Extracted records:
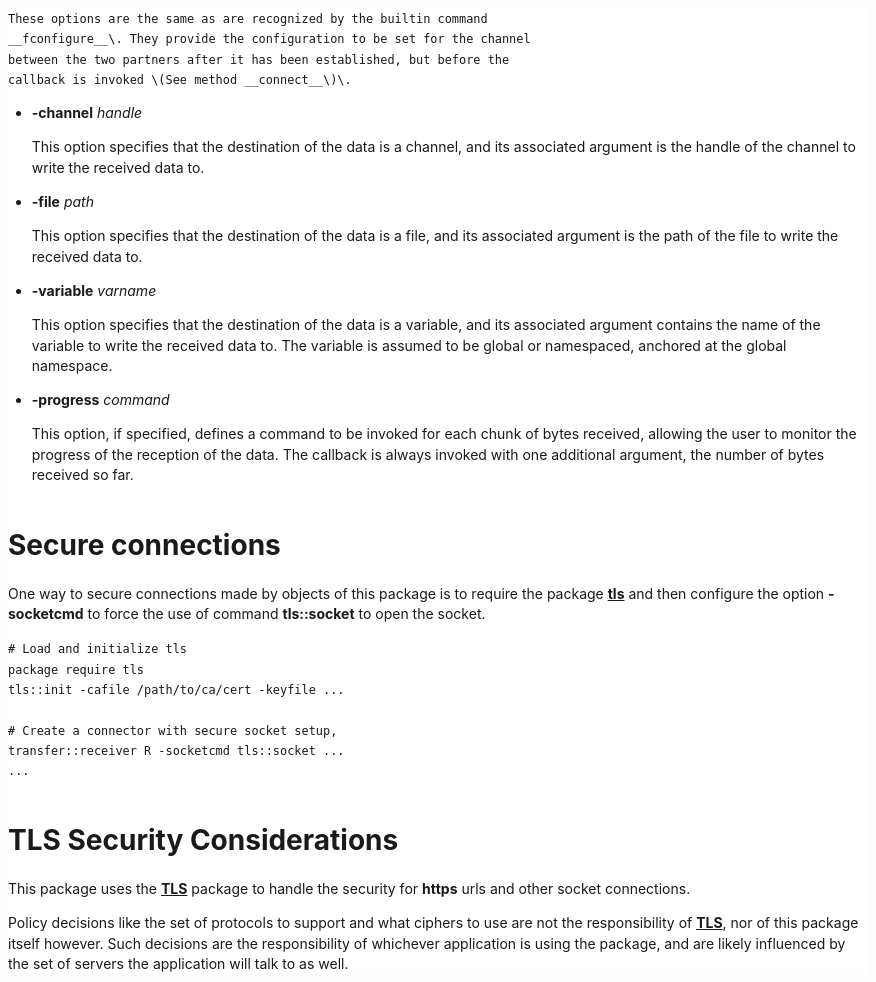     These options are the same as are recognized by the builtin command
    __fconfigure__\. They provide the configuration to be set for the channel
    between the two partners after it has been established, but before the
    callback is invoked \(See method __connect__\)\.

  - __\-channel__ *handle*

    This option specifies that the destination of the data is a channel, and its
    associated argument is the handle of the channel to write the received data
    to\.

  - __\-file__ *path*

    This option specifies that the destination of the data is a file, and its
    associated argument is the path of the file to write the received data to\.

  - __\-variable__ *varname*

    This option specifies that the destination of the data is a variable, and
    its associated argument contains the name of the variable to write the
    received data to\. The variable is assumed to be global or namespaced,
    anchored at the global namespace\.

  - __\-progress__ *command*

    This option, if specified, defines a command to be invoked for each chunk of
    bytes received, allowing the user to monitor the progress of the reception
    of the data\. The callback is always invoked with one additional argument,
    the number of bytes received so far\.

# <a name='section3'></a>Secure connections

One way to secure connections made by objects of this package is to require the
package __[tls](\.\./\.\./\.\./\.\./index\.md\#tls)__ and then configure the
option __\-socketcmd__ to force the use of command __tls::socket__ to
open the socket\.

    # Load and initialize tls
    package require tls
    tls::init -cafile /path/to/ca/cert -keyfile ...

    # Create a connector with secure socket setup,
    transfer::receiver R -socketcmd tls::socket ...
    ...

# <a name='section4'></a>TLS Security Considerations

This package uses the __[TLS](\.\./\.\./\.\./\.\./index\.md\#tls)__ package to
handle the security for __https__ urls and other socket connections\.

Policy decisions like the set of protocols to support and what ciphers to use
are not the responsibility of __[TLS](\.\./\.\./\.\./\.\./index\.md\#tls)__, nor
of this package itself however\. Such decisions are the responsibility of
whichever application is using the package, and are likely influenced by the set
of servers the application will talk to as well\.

--

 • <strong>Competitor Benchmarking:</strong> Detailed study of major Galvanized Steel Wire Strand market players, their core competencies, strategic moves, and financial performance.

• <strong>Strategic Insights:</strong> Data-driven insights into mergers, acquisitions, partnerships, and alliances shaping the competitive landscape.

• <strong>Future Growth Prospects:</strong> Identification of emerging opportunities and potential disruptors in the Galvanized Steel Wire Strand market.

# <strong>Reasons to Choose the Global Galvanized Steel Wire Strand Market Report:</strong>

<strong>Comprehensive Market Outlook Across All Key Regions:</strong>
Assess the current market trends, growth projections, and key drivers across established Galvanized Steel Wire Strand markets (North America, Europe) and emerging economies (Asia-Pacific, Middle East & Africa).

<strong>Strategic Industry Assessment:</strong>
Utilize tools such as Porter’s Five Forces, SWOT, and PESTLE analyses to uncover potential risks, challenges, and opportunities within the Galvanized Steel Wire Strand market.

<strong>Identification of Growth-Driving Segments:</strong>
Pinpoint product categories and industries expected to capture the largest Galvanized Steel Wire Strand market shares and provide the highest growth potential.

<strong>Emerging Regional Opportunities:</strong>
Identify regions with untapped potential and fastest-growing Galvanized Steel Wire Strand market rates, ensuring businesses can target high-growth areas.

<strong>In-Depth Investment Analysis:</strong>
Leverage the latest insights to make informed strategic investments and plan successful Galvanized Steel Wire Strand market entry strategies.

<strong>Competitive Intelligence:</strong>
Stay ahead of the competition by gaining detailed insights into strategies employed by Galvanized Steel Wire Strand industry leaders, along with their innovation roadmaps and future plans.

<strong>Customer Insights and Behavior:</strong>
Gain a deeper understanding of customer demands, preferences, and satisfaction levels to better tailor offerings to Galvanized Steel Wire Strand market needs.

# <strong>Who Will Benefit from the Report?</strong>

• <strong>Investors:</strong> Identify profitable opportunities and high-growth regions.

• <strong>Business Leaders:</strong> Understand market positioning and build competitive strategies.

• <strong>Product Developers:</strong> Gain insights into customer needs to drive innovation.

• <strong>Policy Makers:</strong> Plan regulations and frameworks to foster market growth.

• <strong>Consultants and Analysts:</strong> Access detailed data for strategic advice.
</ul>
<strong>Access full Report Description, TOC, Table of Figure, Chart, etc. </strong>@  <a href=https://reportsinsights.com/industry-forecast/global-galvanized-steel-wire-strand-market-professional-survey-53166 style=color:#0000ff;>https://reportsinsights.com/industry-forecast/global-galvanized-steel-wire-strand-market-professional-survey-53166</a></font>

Assignment: The response should be the listing above, limited to the lines between the one holding "to drive innovation." and the one holding "<strong>Access full Report", inclusive, reproduced exactly.

Output of the exercise:
• <strong>Product Developers:</strong> Gain insights into customer needs to drive innovation.

• <strong>Policy Makers:</strong> Plan regulations and frameworks to foster market growth.

• <strong>Consultants and Analysts:</strong> Access detailed data for strategic advice.
</ul>
<strong>Access full Report Description, TOC, Table of Figure, Chart, etc. </strong>@  <a href=https://reportsinsights.com/industry-forecast/global-galvanized-steel-wire-strand-market-professional-survey-53166 style=color:#0000ff;>https://reportsinsights.com/industry-forecast/global-galvanized-steel-wire-strand-market-professional-survey-53166</a></font>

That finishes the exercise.